What to produce:
Your task is to filter the data below down to the lines holding "that".

(Data for this exercise begins)

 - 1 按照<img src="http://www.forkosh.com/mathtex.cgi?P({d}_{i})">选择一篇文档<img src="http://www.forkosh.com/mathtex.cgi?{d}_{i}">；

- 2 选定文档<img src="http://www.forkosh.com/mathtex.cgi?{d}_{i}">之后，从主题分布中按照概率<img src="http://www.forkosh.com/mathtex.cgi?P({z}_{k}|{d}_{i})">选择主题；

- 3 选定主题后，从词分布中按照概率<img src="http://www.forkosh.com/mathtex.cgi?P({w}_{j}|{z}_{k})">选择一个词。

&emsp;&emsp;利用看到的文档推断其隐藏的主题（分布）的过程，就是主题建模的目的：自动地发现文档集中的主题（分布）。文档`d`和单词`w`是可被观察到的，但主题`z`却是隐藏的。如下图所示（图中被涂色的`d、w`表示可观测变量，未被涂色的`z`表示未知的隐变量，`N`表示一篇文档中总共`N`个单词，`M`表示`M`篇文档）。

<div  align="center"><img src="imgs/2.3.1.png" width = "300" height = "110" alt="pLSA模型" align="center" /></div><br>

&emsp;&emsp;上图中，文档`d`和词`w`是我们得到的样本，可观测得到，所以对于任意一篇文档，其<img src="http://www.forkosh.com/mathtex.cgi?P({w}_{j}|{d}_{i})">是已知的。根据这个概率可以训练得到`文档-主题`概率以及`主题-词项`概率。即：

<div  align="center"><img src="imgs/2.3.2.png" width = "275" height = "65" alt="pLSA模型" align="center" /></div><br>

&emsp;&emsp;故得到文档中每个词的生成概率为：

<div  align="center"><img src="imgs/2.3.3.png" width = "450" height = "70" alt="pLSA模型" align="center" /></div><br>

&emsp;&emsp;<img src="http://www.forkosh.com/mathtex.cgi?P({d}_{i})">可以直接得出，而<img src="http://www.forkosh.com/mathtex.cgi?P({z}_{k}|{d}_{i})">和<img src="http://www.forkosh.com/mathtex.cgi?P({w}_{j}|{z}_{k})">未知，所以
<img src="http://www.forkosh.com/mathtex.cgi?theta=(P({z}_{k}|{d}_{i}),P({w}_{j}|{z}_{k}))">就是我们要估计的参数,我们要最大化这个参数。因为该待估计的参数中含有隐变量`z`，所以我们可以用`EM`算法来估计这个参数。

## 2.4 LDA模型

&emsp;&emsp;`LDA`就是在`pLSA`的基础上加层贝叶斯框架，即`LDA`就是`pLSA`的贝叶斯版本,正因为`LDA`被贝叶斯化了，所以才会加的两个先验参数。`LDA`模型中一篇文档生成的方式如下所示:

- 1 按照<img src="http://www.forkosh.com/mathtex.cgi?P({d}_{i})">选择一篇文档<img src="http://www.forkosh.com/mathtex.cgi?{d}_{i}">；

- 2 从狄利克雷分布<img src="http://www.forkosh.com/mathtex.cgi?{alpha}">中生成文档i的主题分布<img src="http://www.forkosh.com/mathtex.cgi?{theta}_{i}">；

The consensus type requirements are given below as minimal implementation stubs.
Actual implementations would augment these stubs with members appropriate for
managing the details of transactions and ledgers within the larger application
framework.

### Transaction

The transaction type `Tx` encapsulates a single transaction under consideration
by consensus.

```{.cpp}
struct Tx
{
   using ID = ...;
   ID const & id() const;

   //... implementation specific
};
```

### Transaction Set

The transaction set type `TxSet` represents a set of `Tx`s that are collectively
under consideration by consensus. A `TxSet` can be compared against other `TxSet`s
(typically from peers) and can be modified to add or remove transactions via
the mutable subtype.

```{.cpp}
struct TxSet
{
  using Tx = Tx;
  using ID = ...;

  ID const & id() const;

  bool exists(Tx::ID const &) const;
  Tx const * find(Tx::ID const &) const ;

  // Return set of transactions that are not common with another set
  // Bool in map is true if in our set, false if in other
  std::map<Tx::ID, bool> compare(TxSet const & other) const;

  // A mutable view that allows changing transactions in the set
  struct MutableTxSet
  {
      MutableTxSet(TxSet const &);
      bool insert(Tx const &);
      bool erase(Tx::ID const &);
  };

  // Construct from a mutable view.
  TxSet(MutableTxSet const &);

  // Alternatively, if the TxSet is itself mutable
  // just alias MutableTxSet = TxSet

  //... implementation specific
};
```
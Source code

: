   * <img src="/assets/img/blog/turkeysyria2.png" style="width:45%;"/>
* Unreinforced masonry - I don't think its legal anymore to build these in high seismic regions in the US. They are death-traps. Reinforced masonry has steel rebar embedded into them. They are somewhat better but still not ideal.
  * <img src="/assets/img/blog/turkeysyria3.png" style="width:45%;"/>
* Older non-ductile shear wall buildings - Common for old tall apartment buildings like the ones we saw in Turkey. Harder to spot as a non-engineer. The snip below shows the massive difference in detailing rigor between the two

(Data for this exercise ends)

Output for this exercise:
The transaction set type `TxSet` represents a set of `Tx`s that are collectively
  // Return set of transactions that are not common with another set
  // A mutable view that allows changing transactions in the set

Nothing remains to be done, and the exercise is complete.